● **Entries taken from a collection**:
<<<<
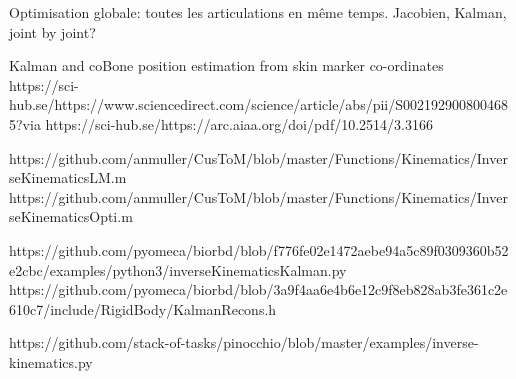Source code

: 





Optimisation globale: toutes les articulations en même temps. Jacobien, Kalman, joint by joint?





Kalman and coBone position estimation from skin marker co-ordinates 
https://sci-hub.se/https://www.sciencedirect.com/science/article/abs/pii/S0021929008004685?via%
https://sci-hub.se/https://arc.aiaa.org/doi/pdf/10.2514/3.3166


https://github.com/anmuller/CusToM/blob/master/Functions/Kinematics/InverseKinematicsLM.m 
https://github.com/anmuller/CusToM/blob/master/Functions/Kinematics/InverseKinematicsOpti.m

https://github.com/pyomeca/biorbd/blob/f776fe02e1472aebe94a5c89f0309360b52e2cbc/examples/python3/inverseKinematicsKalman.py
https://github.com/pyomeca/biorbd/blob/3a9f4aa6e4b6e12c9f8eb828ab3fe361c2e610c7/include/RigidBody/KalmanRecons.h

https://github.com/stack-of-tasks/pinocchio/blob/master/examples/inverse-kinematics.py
>>>>
<<<<
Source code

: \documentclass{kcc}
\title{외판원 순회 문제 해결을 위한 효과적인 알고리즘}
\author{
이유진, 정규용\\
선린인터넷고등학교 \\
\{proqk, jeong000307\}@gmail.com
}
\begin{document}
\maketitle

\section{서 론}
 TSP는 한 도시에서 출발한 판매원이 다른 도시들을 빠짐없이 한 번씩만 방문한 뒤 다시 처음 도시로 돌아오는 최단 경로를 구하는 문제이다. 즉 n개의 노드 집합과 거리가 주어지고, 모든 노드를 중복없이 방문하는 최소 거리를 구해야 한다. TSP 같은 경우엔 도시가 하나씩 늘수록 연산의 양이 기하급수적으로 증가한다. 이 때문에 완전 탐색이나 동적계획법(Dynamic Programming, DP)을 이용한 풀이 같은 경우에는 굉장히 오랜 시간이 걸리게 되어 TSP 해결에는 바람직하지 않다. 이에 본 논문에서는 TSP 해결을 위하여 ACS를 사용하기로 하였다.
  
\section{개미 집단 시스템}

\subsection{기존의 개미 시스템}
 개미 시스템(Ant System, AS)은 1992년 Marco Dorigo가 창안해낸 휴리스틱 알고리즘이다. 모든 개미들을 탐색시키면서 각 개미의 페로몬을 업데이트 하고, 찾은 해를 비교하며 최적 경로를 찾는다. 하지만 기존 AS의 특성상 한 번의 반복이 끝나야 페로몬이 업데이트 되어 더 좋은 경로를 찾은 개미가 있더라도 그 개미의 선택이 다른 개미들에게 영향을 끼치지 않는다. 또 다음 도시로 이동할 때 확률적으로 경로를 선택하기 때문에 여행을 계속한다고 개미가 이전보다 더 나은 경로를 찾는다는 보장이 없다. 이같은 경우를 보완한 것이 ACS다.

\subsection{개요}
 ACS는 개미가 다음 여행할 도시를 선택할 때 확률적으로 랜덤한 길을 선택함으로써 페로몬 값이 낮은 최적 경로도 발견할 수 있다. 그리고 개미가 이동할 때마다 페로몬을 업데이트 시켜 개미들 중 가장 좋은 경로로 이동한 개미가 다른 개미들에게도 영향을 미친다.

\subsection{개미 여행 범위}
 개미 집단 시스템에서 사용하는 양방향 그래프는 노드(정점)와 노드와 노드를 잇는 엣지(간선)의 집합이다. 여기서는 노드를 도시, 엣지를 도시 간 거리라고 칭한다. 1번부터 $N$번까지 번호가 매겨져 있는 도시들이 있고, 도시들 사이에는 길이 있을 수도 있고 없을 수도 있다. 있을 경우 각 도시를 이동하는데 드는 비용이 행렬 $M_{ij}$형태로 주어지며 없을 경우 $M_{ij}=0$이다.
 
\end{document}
>>>>
<<<<
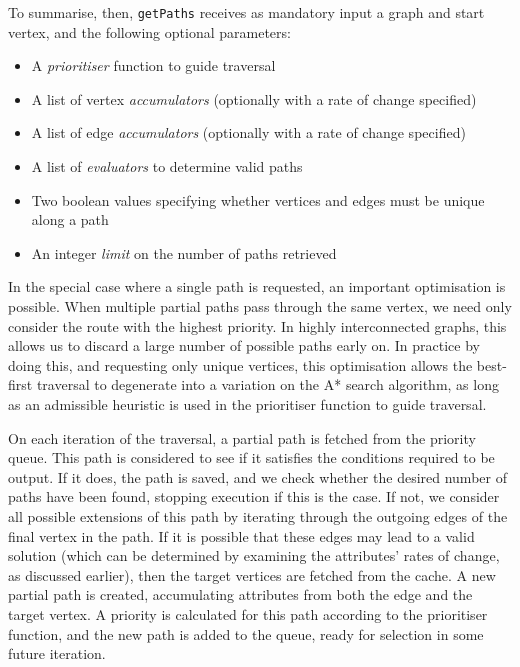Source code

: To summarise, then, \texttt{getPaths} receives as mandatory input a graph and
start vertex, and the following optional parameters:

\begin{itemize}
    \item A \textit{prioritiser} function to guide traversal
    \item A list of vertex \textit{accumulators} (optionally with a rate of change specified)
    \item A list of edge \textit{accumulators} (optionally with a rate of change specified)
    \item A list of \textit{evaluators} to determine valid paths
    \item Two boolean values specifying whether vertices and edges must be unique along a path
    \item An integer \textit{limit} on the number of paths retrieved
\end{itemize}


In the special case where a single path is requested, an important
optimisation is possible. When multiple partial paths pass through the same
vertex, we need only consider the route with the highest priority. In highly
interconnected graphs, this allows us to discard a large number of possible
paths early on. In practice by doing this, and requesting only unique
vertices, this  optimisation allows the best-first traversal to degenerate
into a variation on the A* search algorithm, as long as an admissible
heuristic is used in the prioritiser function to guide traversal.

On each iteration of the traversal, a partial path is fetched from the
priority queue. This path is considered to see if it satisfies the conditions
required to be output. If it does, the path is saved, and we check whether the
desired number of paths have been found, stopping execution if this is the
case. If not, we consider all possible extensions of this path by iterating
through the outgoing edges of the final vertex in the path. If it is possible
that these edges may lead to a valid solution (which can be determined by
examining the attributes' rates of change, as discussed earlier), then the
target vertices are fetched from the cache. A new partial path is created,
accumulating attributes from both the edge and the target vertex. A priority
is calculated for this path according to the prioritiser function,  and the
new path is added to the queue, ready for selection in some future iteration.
>>>>
● **Instructions for the task**:
The answer should be a number alone: how many lines of the entries hold the word "vertices"?

● **Result**:
3